The seeds of this remarkable recording were planted on June 14, 1998 when Alice Coltrane emerged from her jazz retirement to perform in concert with Ravi and his band at Town Hall in New York, as the first half of a special generation-spanning program that concluded with Ravi Shankar (for whom Ravi Coltrane was named) and his daughter Anoushka. That appearance by Alice with Ravi was hailed by critics and fans alike as a major triumph, spurring notions that the pianist-organist and widow of John Coltrane was indeed on top of her game and still very much a creative force to be reckoned with. And yet, her priorities clearly lay elsewhere. As Ravi explains, "To hear someone who still has all of this beautiful music to offer and who chooses not to do it on a professional basis anymore is kind of shocking to some people. I think it's hard for a lot of people to understand but the professional 'jazz life' was something that she felt she had done and she was ready to do something else."
As Alice herself acknowledges, "There were other spiritual interests that I put a lot of time into - meditation, yoga, going on pilgrimages and things like that. And as far as recording and doing public performances, I kind of reached that point where I began to think, 'Maybe it's time for the next generation to move into place. Our part is done. Let these youngsters who are really interested in music and are serious about it take over. It's time for them now.'"
Though she has devoted most of her time and energy to spiritual pursuits since forming her Vedantic Center in 1975, Alice Coltrane has never stopped playing.

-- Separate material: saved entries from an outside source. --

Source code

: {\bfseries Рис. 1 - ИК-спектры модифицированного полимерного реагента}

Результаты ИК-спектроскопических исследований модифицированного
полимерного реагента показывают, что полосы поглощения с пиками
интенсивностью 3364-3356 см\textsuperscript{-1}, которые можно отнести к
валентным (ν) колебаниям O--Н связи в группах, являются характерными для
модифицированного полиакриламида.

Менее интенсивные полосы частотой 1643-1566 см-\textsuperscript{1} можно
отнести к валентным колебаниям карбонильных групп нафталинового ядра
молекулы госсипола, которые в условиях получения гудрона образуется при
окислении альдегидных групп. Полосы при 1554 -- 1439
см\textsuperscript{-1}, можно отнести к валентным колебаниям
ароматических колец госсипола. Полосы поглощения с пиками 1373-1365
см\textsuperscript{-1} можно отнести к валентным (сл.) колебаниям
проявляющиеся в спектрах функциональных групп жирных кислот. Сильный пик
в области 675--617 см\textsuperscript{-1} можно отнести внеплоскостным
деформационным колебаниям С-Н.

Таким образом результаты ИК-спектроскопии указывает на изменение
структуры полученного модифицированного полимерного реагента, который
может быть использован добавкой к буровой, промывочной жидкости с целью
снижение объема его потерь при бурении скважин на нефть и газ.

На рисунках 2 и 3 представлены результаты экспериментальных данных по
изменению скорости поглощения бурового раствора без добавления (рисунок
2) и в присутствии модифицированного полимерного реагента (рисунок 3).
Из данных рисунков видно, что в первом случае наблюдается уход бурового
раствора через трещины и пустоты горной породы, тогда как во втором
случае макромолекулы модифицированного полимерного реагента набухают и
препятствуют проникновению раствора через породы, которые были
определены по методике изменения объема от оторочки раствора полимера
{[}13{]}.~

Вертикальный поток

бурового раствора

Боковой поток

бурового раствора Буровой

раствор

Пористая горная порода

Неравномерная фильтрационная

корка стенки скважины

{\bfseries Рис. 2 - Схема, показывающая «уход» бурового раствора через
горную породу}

Ravi recalls seeing his mom playing organ and piano around the house while he was growing up in California. And music has always been a part of the services at her spiritual center. "Music and spirituality have always been deeply connected for her," notes Ravi. "They're so closely tied."
And while she did go into the studio on several occasions during the '80s and '90s to record cassette-only releases of devotional music (made available through the Avatar Book Institute), Alice harbored no grand plan to reconnect with the jazz record industry. That is, not until Ravi began floating the idea following that gala Town Hall concert in '98. "The Town Hall performance was a big catalyst for this project," Ravi recalls. "After that gig it started becoming more and more important to me to try to do something with her . . . put some things on tape, get a record out, anything. Because I felt that I had chosen music late in my life and it was after a time that she had already left music professionally. So since the Town Hall concert it became a priority for me to start a project with her."
Ravi and Alice began their initial recording sessions for Translinear Light in April of 2000 at Ocean Way Studios in Hollywood with Jack DeJohnette on drums. Then in November of 2002, to help launch the simultaneous release of Verve's Deluxe Edition of John Coltrane's A Love Supreme along with Ashley Kahn's book A Love Supreme: The Story of John Coltrane's Signature Album (Viking Press), Alice agreed to perform once again with her son in a special engagement in New York at Joe's Pub, which led to her association with Verve and the realization of this long overdue recording.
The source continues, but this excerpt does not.